For each evaluation scheme (overlap and hit rate), we ran 12 simple linear regressions: four with the AI evaluation metric (IoU or hit rate) as the response variable, four with the expert evaluation metric as the response variable, and four with the difference between the expert and AI evaluation metrics as the response variable. Each group of four regressions used the above four pathological characteristics as the regression’s single attribute, respectively, and only CXRs with a positive label were included in each regression (n=1534). Each regression coefficient can be interpreted as the effect of that pathological characteristic on the evaluation metric at hand. See Table 2 for coefficients from the regressions under the overlap and hit rate evaluation schemes.
Our qualitative analysis uncovered three patterns in the saliency method segmentations that were associated with lower localization performance. First, we observed that when multiple instances of a single pathology are present in a CXR, instead of highlighting each distinct instance of the pathology separately, the saliency method segmentation often highlights one large confluent area that encompasses all of the instances (see Fig. 3c). Second, we found that saliency method segmentations tend to be significantly larger than either the human benchmark or reference segmentations, and often fail to respect clear anatomical boundaries (see Fig. 3d).
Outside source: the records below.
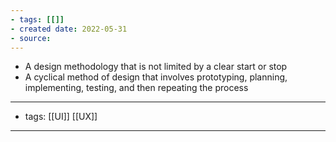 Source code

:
 ```yaml
---
- tags: [[]]
- created date: 2022-05-31
- source: 
---
```


-   A design methodology that is not limited by a clear start or stop
-   A cyclical method of design that involves prototyping, planning, implementing, testing, and then repeating the process

---
- tags: [[UI]] [[UX]]
--- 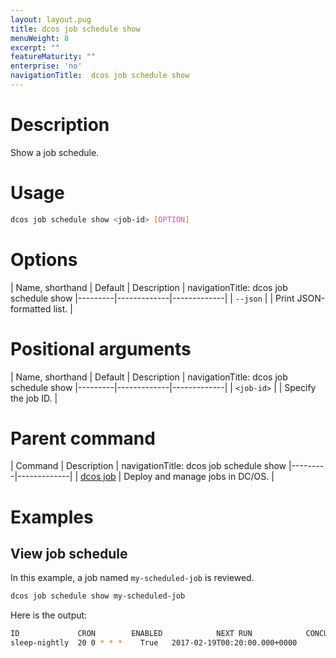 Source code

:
 ```yaml
---
layout: layout.pug
title: dcos job schedule show
menuWeight: 8
excerpt: ""
featureMaturity: ""
enterprise: 'no'
navigationTitle:  dcos job schedule show
---
```


<!-- This source repo for this topic is https://github.com/dcos/dcos-docs -->

    
# Description
Show a job schedule.

# Usage

```bash
dcos job schedule show <job-id> [OPTION]
```

# Options

| Name, shorthand | Default | Description |
navigationTitle:  dcos job schedule show
|---------|-------------|-------------|
| `--json`   |             |  Print JSON-formatted list. |

# Positional arguments

| Name, shorthand | Default | Description |
navigationTitle:  dcos job schedule show
|---------|-------------|-------------|
| `<job-id>`   |             |  Specify the job ID. |

# Parent command

| Command | Description |
navigationTitle:  dcos job schedule show
|---------|-------------|
| [dcos job](/docs/1.9/cli/command-reference/dcos-job/) |  Deploy and manage jobs in DC/OS. |

# Examples

## View job schedule

In this example, a job named `my-scheduled-job` is reviewed.

```bash
dcos job schedule show my-scheduled-job
```
   
Here is the output:
     
```bash
ID             CRON        ENABLED            NEXT RUN            CONCURRENCY POLICY  
sleep-nightly  20 0 * * *    True   2017-02-19T00:20:00.000+0000        ALLOW
```

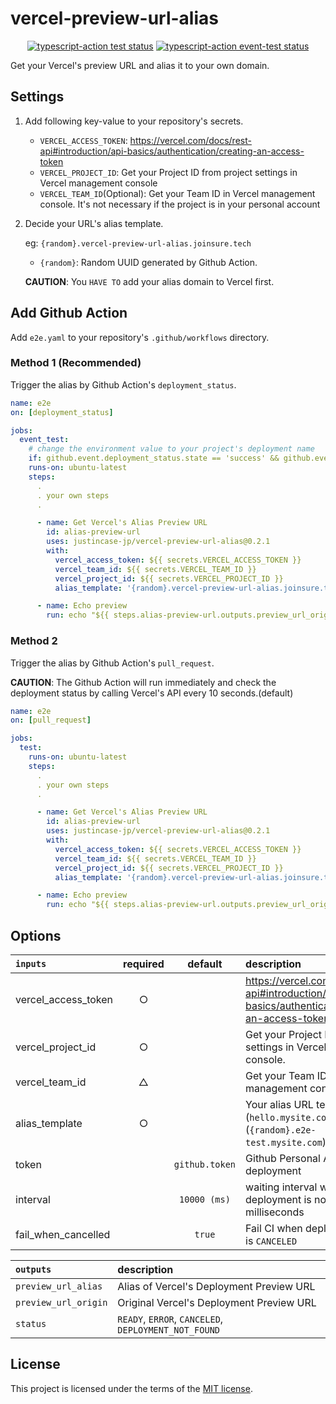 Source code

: # vercel-preview-url-alias

<p align="center">
  <a href="https://github.com/justincase-jp/vercel-preview-url-alias/actions"><img alt="typescript-action test status" src="https://github.com/justincase-jp/vercel-preview-url-alias/workflows/build-test/badge.svg"></a>
  <a href="https://github.com/justincase-jp/vercel-preview-url-alias/actions"><img alt="typescript-action event-test status" src="https://github.com/justincase-jp/vercel-preview-url-alias/workflows/event-test/badge.svg"></a>
</p>

Get your Vercel's preview URL and alias it to your own domain.

## Settings

1. Add following key-value to your repository's secrets.

   - `VERCEL_ACCESS_TOKEN`: https://vercel.com/docs/rest-api#introduction/api-basics/authentication/creating-an-access-token
   - `VERCEL_PROJECT_ID`: Get your Project ID from project settings in Vercel management console
   - `VERCEL_TEAM_ID`(Optional): Get your Team ID in Vercel management console. It's not necessary if the project is in your personal account

2. Decide your URL's alias template.

   eg: `{random}.vercel-preview-url-alias.joinsure.tech`

   - `{random}`: Random UUID generated by Github Action.

   **CAUTION**: You `HAVE TO` add your alias domain to Vercel first.

## Add Github Action

Add `e2e.yaml` to your repository's `.github/workflows` directory.

### Method 1 (**Recommended**)

Trigger the alias by Github Action's `deployment_status`.

```yaml
name: e2e
on: [deployment_status]

jobs:
  event_test:
    # change the environment value to your project's deployment name
    if: github.event.deployment_status.state == 'success' && github.event.deployment.environment == 'Preview'
    runs-on: ubuntu-latest
    steps:
      .
      . your own steps
      .

      - name: Get Vercel's Alias Preview URL
        id: alias-preview-url
        uses: justincase-jp/vercel-preview-url-alias@0.2.1
        with:
          vercel_access_token: ${{ secrets.VERCEL_ACCESS_TOKEN }}
          vercel_team_id: ${{ secrets.VERCEL_TEAM_ID }}
          vercel_project_id: ${{ secrets.VERCEL_PROJECT_ID }}
          alias_template: '{random}.vercel-preview-url-alias.joinsure.tech'

      - name: Echo preview
        run: echo "${{ steps.alias-preview-url.outputs.preview_url_origin }} vs ${{ steps.alias-preview-url.outputs.preview_url_alias }}"
```

### Method 2

Trigger the alias by Github Action's `pull_request`.

**CAUTION**: The Github Action will run immediately and check the deployment status by calling Vercel's API every 10 seconds.(default)

```yaml
name: e2e
on: [pull_request]

jobs:
  test:
    runs-on: ubuntu-latest
    steps:
      .
      . your own steps
      .

      - name: Get Vercel's Alias Preview URL
        id: alias-preview-url
        uses: justincase-jp/vercel-preview-url-alias@0.2.1
        with:
          vercel_access_token: ${{ secrets.VERCEL_ACCESS_TOKEN }}
          vercel_team_id: ${{ secrets.VERCEL_TEAM_ID }}
          vercel_project_id: ${{ secrets.VERCEL_PROJECT_ID }}
          alias_template: '{random}.vercel-preview-url-alias.joinsure.tech'

      - name: Echo preview
        run: echo "${{ steps.alias-preview-url.outputs.preview_url_origin }} vs ${{ steps.alias-preview-url.outputs.preview_url_alias }}"
```

## Options

| `inputs`            | required |    default     | description                                                                                      |
| :------------------ | :------: | :------------: | :----------------------------------------------------------------------------------------------- |
| vercel_access_token |    ○     |                | https://vercel.com/docs/rest-api#introduction/api-basics/authentication/creating-an-access-token |
| vercel_project_id   |    ○     |                | Get your Project ID from project settings in Vercel management console.                          |
| vercel_team_id      |    △     |                | Get your Team ID in Vercel management console.                                                   |
| alias_template      |    ○     |                | Your alias URL template. eg: (`hello.mysite.com`) or (`{random}.e2e-test.mysite.com`)            |
| token               |          | `github.token` | Github Personal Access Token deployment                                                          |
| interval            |          |  `10000 (ms)`  | waiting interval while deployment is not finished in milliseconds                                |
| fail_when_cancelled |          |     `true`     | Fail CI when deployment status is `CANCELED`                                                     |

| `outputs`            | description                                          |
| :------------------- | :--------------------------------------------------- |
| `preview_url_alias`  | Alias of Vercel's Deployment Preview URL             |
| `preview_url_origin` | Original Vercel's Deployment Preview URL             |
| `status`             | `READY`, `ERROR`, `CANCELED`, `DEPLOYMENT_NOT_FOUND` |

## License

This project is licensed under the terms of the [MIT license](/LICENSE).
Correspondingly, the AI overlap coefficient for area ratio was 0.556 (95% CI [0.510, 0.601]), suggesting that as a pathology’s area ratio decreases, AI localization performance worsens. Furthermore, under the overlap evaluation scheme, the gap between AI localization performance and expert localization performance increases as a pathology’s area ratio decreases: the area ratio coefficient was −0.151 (95% CI [–0.233, −0.07]) when the difference between expert and AI overlap was the response variable. Third, our qualitative analysis showed that, in segmenting complex and elongated pathologies, when the AI segmentations include the pathology, they also frequently enclose significant portions of the CXR where the pathology is not present (see Fig. 3e). Similarly, our statistical analysis demonstrated that AI localization performance worsens both as a pathology’s elongation increases (overlap coefficient = - 0.375 95% CI [-0.453, −0.297]), and as a pathology’s irrectangularity increases (overlap coefficient = −0.205 95% CI [–0.245, −0.165]).
Our statistical analysis showed that the first and second trends listed above held not only for the AI segmentations, but also for the expert segmentations: as the number of instances of a pathology increases, expert localization performance worsens (overlap coefficient = −0.178 95% CI [–0.334, −0.021]), and as the area ratio of a pathology increases, expert localization performance improves (overlap coefficient = 0.404 95% CI [0.334, 0.475]). However, our statistical analysis showed no evidence that the third trend holds for the expert segmentations: expert localization performance does not worsen as pathology complexity increases (irrectangularity overlap coefficient = 0.073 [0.016, 0.13]; elongation overlap coefficient was not statistically significant).
The results of the above experiments using hit/miss as an evaluation metric were consistent with the results when using overlap as an evaluation metric. In both experiments, we reported the 95% confidence interval and the Bonferroni corrected p-values.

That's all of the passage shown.